# Civil Engineering Academy Prep Course



## Michael Scott PE (Jan 3, 2020)

*Civil Engineering Academy's Ultimate Civil PE Review Course*

I haven't seen much mention of this course on the forums so I thought I would share some information for those who are preparing for the Civil PE Exam.  I passed the October 2019 Civil Construction exam on my 4th go-around and I credit a lot of that success to the Ultimate Civil PE Review Course by Civil Engineering Academy.  I took PPI2Pass on my previous two attempts and didn't feel like it did much for me.  I'm not knocking PPI2Pass.  It just felt too general and bogged down with a lot of notes and not so many practice problems.  It just didn't work for me.  The Ultimate Civil PE Review Course did wonders though.  

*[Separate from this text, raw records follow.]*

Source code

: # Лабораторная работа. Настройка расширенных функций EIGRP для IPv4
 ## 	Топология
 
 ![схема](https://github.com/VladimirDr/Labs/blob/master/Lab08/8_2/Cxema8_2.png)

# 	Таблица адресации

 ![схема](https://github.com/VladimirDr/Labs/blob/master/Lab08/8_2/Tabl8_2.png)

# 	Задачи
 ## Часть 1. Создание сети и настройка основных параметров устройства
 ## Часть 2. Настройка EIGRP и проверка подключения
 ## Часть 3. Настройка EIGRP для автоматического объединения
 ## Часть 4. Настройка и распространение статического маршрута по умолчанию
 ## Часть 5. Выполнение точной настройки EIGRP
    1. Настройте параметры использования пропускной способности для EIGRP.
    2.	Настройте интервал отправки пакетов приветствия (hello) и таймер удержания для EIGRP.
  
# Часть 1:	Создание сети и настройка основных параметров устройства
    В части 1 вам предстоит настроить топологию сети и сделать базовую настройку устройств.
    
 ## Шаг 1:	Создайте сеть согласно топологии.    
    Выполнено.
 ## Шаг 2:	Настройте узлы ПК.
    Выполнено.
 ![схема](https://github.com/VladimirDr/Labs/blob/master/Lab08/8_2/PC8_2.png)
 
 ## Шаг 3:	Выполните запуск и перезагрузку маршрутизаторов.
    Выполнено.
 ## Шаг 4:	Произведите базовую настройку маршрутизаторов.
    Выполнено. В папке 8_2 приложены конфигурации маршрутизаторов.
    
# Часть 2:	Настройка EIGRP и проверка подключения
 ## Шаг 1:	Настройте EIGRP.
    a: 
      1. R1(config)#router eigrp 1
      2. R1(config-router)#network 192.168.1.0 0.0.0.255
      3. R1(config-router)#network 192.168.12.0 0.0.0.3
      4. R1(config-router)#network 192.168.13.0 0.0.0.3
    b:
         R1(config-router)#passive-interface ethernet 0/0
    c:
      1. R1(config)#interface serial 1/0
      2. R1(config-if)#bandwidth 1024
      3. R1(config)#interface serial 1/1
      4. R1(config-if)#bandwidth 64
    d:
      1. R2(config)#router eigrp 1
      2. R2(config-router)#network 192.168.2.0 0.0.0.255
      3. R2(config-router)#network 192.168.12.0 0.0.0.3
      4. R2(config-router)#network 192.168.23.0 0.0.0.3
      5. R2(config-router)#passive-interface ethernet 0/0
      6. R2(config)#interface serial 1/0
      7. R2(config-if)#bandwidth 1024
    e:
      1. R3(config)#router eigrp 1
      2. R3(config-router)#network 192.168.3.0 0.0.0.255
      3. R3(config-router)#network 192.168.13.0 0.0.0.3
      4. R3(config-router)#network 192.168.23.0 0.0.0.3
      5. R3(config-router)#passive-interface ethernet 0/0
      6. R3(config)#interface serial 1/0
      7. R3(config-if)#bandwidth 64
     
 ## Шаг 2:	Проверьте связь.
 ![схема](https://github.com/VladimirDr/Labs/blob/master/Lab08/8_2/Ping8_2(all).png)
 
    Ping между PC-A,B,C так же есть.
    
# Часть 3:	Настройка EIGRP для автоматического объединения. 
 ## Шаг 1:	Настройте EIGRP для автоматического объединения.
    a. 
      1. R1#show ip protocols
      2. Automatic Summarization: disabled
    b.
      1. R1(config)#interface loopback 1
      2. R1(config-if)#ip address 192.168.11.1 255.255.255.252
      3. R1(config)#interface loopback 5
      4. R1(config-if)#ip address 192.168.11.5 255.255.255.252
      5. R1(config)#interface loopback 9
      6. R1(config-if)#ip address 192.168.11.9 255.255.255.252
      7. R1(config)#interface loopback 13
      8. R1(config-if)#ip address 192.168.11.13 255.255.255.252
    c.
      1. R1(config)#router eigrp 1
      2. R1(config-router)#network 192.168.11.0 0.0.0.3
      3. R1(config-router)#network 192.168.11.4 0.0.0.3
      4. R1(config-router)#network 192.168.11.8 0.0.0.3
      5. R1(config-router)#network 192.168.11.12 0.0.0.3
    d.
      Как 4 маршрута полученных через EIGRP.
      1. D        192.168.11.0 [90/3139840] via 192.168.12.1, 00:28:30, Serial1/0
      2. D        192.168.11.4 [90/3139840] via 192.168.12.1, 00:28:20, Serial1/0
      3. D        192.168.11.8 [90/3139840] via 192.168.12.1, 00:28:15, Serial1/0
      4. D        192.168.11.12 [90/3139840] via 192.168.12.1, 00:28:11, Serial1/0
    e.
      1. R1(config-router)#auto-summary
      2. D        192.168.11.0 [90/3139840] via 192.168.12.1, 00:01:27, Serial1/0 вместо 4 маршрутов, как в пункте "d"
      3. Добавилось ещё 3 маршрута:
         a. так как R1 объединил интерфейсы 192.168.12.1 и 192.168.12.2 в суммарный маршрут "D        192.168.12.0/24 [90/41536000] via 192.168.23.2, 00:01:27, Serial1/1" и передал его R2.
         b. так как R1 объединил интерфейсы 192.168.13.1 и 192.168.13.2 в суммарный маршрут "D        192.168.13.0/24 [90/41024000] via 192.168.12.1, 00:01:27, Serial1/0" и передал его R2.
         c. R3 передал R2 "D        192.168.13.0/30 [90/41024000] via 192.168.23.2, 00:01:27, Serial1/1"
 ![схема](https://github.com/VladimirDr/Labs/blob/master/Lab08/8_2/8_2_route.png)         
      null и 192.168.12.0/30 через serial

The course is made up of a handful of modules, all of which correspond to the various breadth exam topics.  The modules have pre-recorded videos where the instructor goes through a slideshow and works through problems.  The instructor's name is Isaac.  He's been around the block and knows the struggles of passing the exam.  He's very easy to follow and is very clear to listen to, which is a huge plus when you're taking any online course.  He doesn't bog you down with notes, theories, definitions, etc.  He hits the high points and then dives right into working problems.  In addition to the modules there are supplemental videos of the various depth topics where you just crank through practice problems.  The course also includes two breadth practice exams, plus one depth practice exam for each of the depth exam options.  So with this course you're working TONS of problems, which is really the key to passing the exam.

One of the cool features of the course is the private Facebook group.  It's a great place to share practice problems you're struggling with so that others can help out, and vice versa.  And it's also a good place to talk about exam prep, references to take into the exam, how everyone else is preparing the last few days leading up to the exam, etc.  It's just a great group to be in.

You can sign up for monthly access, 6-month access, or yearly access depending on your budget and schedule, and honestly the cost of the course really isn't that bad when you compare it to some of the other courses out there.  

Check it out!


----------



## vcuevas (Feb 27, 2020)

Im thinking about taking the month access, Does this option come with the breath exam and a depth also? I just need to practice more problems and wondering if this would do it.


----------



## Michael Scott PE (Feb 28, 2020)

I believe all of the same materials are provided whether you do the 1-month or the 1-year options.  It's a great course.


----------